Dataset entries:
Segment Open
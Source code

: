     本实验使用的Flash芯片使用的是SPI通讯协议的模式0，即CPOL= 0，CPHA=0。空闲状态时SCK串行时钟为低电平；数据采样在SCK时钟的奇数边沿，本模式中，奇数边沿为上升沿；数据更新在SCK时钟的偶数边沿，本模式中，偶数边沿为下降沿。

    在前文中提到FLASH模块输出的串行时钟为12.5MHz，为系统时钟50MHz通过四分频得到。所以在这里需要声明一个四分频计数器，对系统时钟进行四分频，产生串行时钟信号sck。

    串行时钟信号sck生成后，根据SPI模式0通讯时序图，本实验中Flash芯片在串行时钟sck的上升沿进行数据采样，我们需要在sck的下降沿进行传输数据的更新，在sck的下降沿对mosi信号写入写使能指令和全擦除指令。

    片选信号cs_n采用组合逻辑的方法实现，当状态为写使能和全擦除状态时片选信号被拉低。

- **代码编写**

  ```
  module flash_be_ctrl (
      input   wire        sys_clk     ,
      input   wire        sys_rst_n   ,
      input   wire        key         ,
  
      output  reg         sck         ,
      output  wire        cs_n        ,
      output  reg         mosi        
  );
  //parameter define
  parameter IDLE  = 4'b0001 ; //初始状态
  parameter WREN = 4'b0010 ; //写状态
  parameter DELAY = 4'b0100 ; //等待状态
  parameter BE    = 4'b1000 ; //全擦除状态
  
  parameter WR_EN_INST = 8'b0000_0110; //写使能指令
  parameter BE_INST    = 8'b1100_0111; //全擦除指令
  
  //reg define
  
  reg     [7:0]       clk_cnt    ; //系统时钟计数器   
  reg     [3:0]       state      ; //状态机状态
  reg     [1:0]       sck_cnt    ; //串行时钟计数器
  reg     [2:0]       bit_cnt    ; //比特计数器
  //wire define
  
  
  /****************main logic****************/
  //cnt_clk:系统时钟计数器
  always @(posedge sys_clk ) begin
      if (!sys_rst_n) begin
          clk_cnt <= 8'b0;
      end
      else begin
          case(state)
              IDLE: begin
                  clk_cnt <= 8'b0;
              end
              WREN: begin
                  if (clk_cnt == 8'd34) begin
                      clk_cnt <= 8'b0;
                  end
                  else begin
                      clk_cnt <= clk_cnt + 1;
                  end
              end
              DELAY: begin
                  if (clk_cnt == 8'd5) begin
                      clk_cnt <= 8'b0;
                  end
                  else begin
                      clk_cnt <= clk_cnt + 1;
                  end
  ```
Segment Closed
About this exercise: What lines above contain the string "DELAY"? Copy all of them.

The answer:
  parameter DELAY = 4'b0100 ; //等待状态
              DELAY: begin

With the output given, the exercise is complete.